▶ ASSIGNMENT:
I'd like every entry returned exactly as it is, with the images left out.

*** MATERIAL PROVIDED Section Begins ***

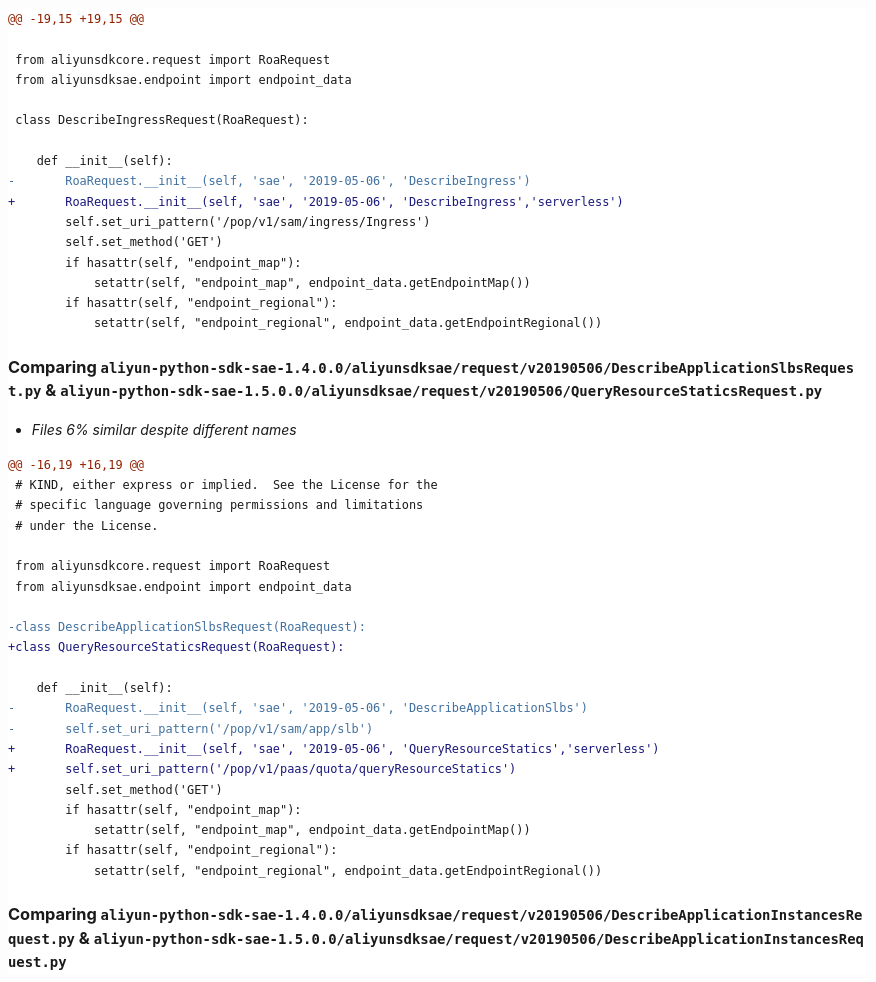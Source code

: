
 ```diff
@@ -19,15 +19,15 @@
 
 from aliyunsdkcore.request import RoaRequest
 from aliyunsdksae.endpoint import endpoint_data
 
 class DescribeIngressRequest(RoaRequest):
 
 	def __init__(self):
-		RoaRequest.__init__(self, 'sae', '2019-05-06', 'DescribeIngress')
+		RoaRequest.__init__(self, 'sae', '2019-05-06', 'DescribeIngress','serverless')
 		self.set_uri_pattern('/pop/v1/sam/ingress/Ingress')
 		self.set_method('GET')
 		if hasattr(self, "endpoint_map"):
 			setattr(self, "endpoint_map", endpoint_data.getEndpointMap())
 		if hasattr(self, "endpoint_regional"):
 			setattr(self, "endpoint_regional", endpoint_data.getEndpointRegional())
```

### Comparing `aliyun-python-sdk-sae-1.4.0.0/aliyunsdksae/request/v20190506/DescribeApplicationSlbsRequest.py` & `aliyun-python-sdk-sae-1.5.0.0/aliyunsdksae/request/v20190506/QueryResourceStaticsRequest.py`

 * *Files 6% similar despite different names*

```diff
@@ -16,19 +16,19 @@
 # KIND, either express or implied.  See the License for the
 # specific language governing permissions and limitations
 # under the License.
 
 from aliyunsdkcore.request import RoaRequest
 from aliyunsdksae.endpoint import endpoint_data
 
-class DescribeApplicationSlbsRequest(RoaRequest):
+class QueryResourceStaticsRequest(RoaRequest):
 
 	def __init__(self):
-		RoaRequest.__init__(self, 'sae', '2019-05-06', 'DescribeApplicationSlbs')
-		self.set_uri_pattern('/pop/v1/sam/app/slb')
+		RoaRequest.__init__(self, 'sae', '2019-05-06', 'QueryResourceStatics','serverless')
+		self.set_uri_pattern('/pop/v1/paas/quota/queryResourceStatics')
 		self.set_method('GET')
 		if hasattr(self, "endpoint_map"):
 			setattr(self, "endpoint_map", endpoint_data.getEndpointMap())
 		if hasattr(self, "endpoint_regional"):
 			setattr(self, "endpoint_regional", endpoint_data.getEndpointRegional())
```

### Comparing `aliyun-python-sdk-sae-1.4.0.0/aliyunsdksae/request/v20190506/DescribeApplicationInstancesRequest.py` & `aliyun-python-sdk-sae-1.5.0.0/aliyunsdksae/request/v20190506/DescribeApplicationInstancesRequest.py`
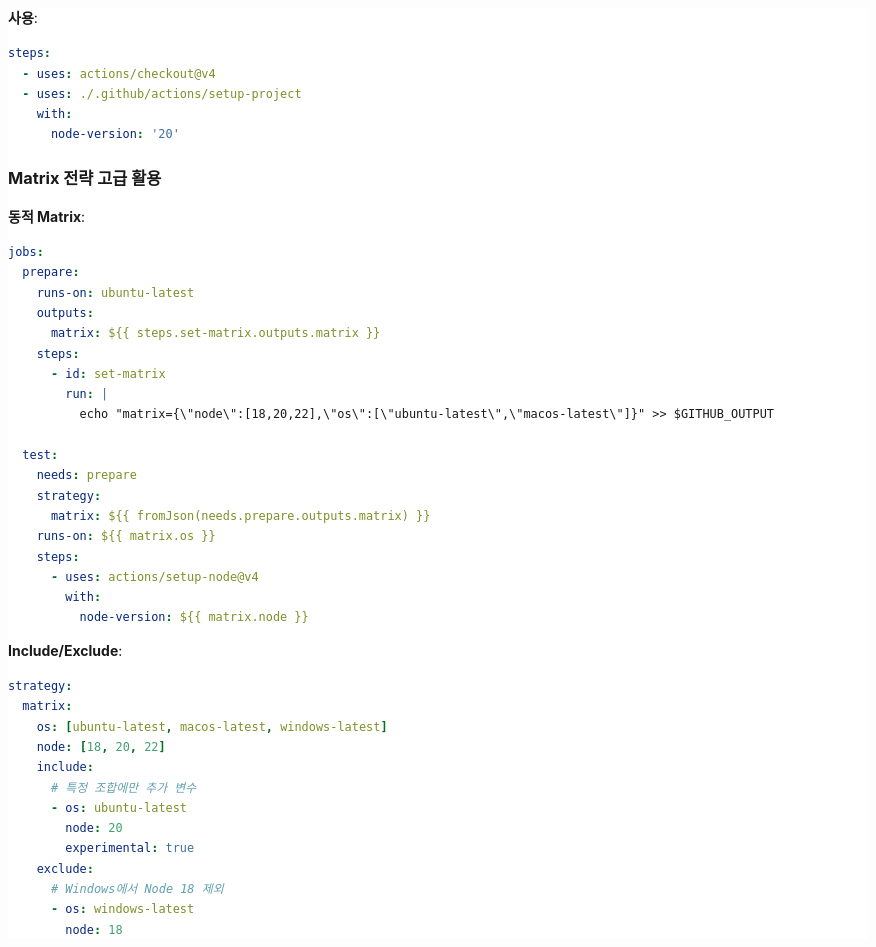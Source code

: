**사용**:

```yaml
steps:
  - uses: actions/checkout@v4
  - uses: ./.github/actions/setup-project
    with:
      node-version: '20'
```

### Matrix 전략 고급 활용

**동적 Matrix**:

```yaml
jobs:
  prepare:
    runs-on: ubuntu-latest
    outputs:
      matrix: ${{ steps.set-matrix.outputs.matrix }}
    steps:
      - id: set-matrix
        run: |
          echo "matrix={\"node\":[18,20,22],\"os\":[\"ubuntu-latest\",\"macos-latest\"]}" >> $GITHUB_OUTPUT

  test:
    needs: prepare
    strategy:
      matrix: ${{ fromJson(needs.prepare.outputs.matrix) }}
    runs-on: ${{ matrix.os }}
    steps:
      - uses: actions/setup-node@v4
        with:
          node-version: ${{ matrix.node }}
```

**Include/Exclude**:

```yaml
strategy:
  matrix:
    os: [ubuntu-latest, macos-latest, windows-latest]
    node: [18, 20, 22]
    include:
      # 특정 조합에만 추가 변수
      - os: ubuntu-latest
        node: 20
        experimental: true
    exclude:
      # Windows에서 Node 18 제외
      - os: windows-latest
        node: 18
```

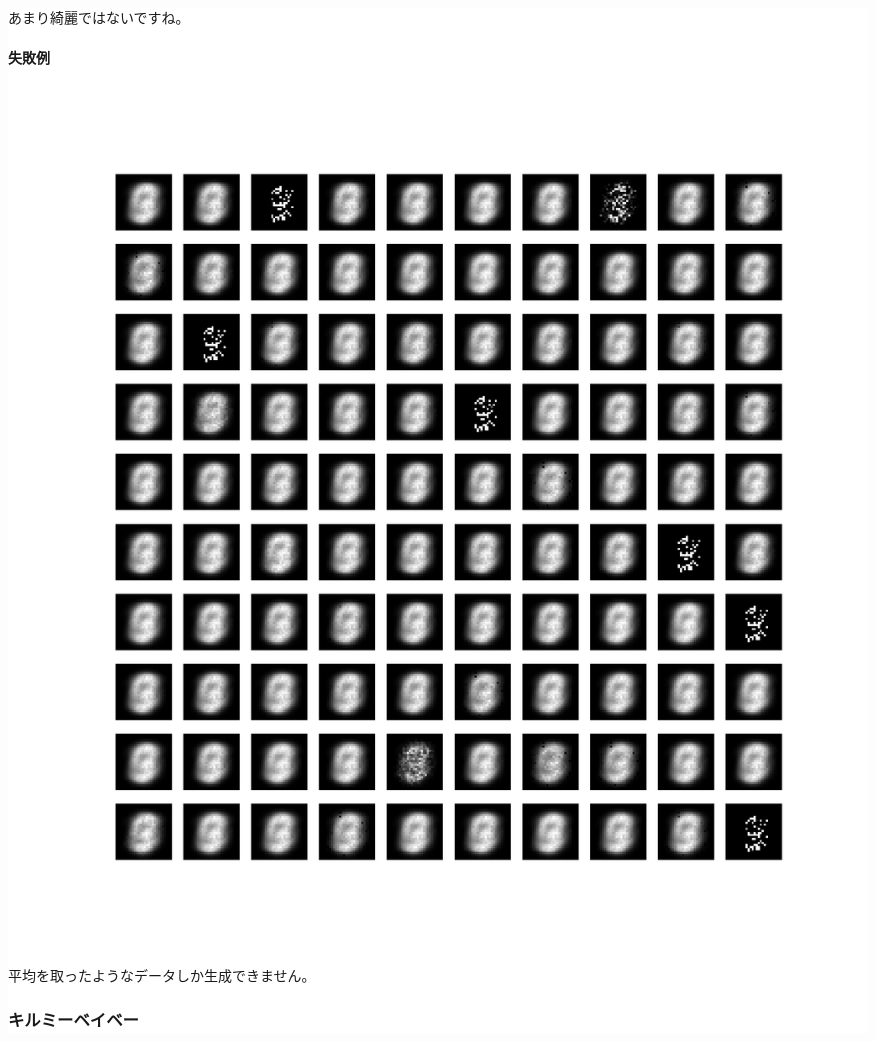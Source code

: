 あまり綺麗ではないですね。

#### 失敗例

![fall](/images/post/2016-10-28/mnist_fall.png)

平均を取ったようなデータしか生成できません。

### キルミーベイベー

*** MATERIAL PROVIDED Section Ends ***

▶ OUTPUT OF THE EXERCISE:
Source code

:
 ```diff
@@ -19,15 +19,15 @@
 
 from aliyunsdkcore.request import RoaRequest
 from aliyunsdksae.endpoint import endpoint_data
 
 class DescribeIngressRequest(RoaRequest):
 
 	def __init__(self):
-		RoaRequest.__init__(self, 'sae', '2019-05-06', 'DescribeIngress')
+		RoaRequest.__init__(self, 'sae', '2019-05-06', 'DescribeIngress','serverless')
 		self.set_uri_pattern('/pop/v1/sam/ingress/Ingress')
 		self.set_method('GET')
 		if hasattr(self, "endpoint_map"):
 			setattr(self, "endpoint_map", endpoint_data.getEndpointMap())
 		if hasattr(self, "endpoint_regional"):
 			setattr(self, "endpoint_regional", endpoint_data.getEndpointRegional())
```

### Comparing `aliyun-python-sdk-sae-1.4.0.0/aliyunsdksae/request/v20190506/DescribeApplicationSlbsRequest.py` & `aliyun-python-sdk-sae-1.5.0.0/aliyunsdksae/request/v20190506/QueryResourceStaticsRequest.py`

 * *Files 6% similar despite different names*

```diff
@@ -16,19 +16,19 @@
 # KIND, either express or implied.  See the License for the
 # specific language governing permissions and limitations
 # under the License.
 
 from aliyunsdkcore.request import RoaRequest
 from aliyunsdksae.endpoint import endpoint_data
 
-class DescribeApplicationSlbsRequest(RoaRequest):
+class QueryResourceStaticsRequest(RoaRequest):
 
 	def __init__(self):
-		RoaRequest.__init__(self, 'sae', '2019-05-06', 'DescribeApplicationSlbs')
-		self.set_uri_pattern('/pop/v1/sam/app/slb')
+		RoaRequest.__init__(self, 'sae', '2019-05-06', 'QueryResourceStatics','serverless')
+		self.set_uri_pattern('/pop/v1/paas/quota/queryResourceStatics')
 		self.set_method('GET')
 		if hasattr(self, "endpoint_map"):
 			setattr(self, "endpoint_map", endpoint_data.getEndpointMap())
 		if hasattr(self, "endpoint_regional"):
 			setattr(self, "endpoint_regional", endpoint_data.getEndpointRegional())
```

### Comparing `aliyun-python-sdk-sae-1.4.0.0/aliyunsdksae/request/v20190506/DescribeApplicationInstancesRequest.py` & `aliyun-python-sdk-sae-1.5.0.0/aliyunsdksae/request/v20190506/DescribeApplicationInstancesRequest.py`
Source code

:**사용**:

```yaml
steps:
  - uses: actions/checkout@v4
  - uses: ./.github/actions/setup-project
    with:
      node-version: '20'
```

### Matrix 전략 고급 활용

**동적 Matrix**:

```yaml
jobs:
  prepare:
    runs-on: ubuntu-latest
    outputs:
      matrix: ${{ steps.set-matrix.outputs.matrix }}
    steps:
      - id: set-matrix
        run: |
          echo "matrix={\"node\":[18,20,22],\"os\":[\"ubuntu-latest\",\"macos-latest\"]}" >> $GITHUB_OUTPUT

  test:
    needs: prepare
    strategy:
      matrix: ${{ fromJson(needs.prepare.outputs.matrix) }}
    runs-on: ${{ matrix.os }}
    steps:
      - uses: actions/setup-node@v4
        with:
          node-version: ${{ matrix.node }}
```

**Include/Exclude**:

```yaml
strategy:
  matrix:
    os: [ubuntu-latest, macos-latest, windows-latest]
    node: [18, 20, 22]
    include:
      # 특정 조합에만 추가 변수
      - os: ubuntu-latest
        node: 20
        experimental: true
    exclude:
      # Windows에서 Node 18 제외
      - os: windows-latest
        node: 18
```

Source code

: あまり綺麗ではないですね。

#### 失敗例

![fall](/images/post/2016-10-28/mnist_fall.png)

平均を取ったようなデータしか生成できません。

### キルミーベイベー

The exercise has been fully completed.